United States District Court, S.D. Texas, Laredo Division
Apr 8, 2011
Civil Action No. L-08-125 (S.D. Tex. Apr. 8, 2011)

Opinion

Civil Action No. L-08-125.

April 8, 2011


MEMORANDUM AND ORDER


Plaintiff Totran Transportation Services, Ltd., brought this state-law action against Defendant Fitzley, Inc., for breach of a contract to ship a large gas heater from Laredo, Texas, to Tamazunchale, San Luis Potosi, Mexico. (Dkt. 1.) On July 14, 2010, the Court rendered judgment for Totran in the amount of $218,547.94 in damages and prejudgment interest. (Dkt. 37.) Totran now moves the Court for an award of attorney fees under Texas Civil Practice and Remedies Code § 38.001. (Dkt. 38.) Totran seeks fees incurred in this litigation as well as fees incurred in Action No. 0701-10752, before the Court of Queen's Bench of Alberta, Canada, Judicial District of Calgary. (Id.)

I. APPLICABLE LAW

A. Fees

State law controls whether attorney fees are recoverable and the reasonableness of the claimed fees in a diversity case.Mathis v. Exxon Corp., 302 F.3d 448, 462 (5th Cir. 2002). Under Texas law, a party who recovers for damaged freight "may recover reasonable attorney's fees from an individual or corporation, in addition to the amount of a valid claim and costs. . . ." Tex. Civ. Prac. Rem. § 38.001(5).

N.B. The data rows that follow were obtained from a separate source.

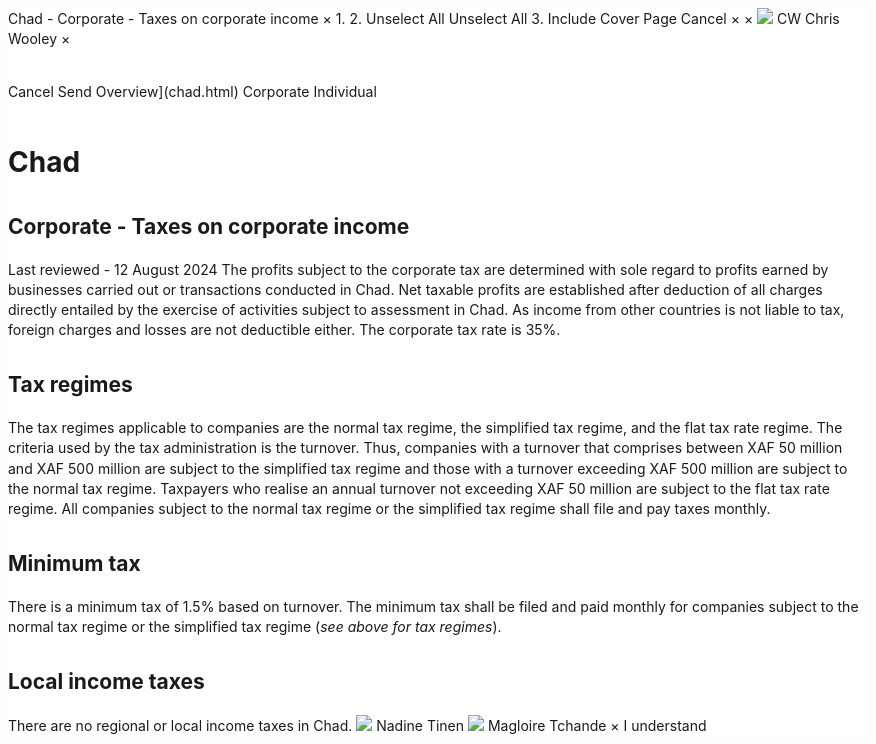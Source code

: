 Chad - Corporate - Taxes on corporate income
×
1.
2.
Unselect All
Unselect All
3.
Include Cover Page
Cancel
×
×
![](-/media/world-wide-tax-summaries/attachments/global---chris-wooley.ashx%3Frev=ac5e5f3223b34096b1afc2a6009c7320&revision=ac5e5f32-23b3-4096-b1af-c2a6009c7320&hash=859B7ADC84DC2CBEC9760E9E6EE7DE6D0A8BFCDF)
CW
Chris Wooley
×
######
Cancel
Send
Overview](chad.html)
Corporate
Individual
# Chad
## Corporate - Taxes on corporate income
Last reviewed - 12 August 2024
The profits subject to the corporate tax are determined with sole regard to profits earned by businesses carried out or transactions conducted in Chad.
Net taxable profits are established after deduction of all charges directly entailed by the exercise of activities subject to assessment in Chad. As income from other countries is not liable to tax, foreign charges and losses are not deductible either.
The corporate tax rate is 35%.
## Tax regimes
The tax regimes applicable to companies are the normal tax regime, the simplified tax regime, and the flat tax rate regime.
The criteria used by the tax administration is the turnover. Thus, companies with a turnover that comprises between XAF 50 million and XAF 500 million are subject to the simplified tax regime and those with a turnover exceeding XAF 500 million are subject to the normal tax regime.
Taxpayers who realise an annual turnover not exceeding XAF 50 million are subject to the flat tax rate regime.
All companies subject to the normal tax regime or the simplified tax regime shall file and pay taxes monthly.
## Minimum tax
There is a minimum tax of 1.5% based on turnover.
The minimum tax shall be filed and paid monthly for companies subject to the normal tax regime or the simplified tax regime (*see above for tax regimes*).
## Local income taxes
There are no regional or local income taxes in Chad.
![](-/media/world-wide-tax-summaries/attachments/chad---nadine-tinen.ashx%3Frev=69fd294436884bc4b9c1391c0db02075&revision=69fd2944-3688-4bc4-b9c1-391c0db02075&hash=AEADCE6257456107D761E6E182C043DBA660E12D)
Nadine Tinen
![](-/media/world-wide-tax-summaries/chadmagloire-tchandechad--magloire-tchandepng20221103081237186.ashx%3Frev=87b35679424a41619133f979cee6c1c9&revision=87b35679-424a-4161-9133-f979cee6c1c9&hash=54D3D2B27044D503E7971A0A9D3AD9D0E02EF475)
Magloire Tchande
×
I understand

The trial court has discretion to determine the amount of the fee awarded under § 38.001. Mathis, 302 F.3d at 462 (citing World Help v. Leisure Lifestyles, Inc., 977 S.W.2d 662, 683 (Tex.App — Fort Worth, 1998, pet. denied)). Courts assess the reasonableness of claimed fees using the factors listed in Rule 1.04 of the Texas Disciplinary Rules of Professional Conduct:

See Arthur Anderson Co. v. Perry Equipment Corp., 945 S.W.2d 812, 818 (Tex. 1997) (using Rule 1.04 factors for reasonableness of fees awarded under Texas statute allowing recovery of "reasonable and necessary attorneys' fees."); Mercier v. Sw. Bell Yellow Pages, Inc., 214 S.W.3d 770, 776 (Tex.App. — Corpus Christi, 2007, no pet.) (using Rule 1.04 factors to evaluate reasonableness of attorney fees under Tex. Civ. Prac. Rem. § 38.001).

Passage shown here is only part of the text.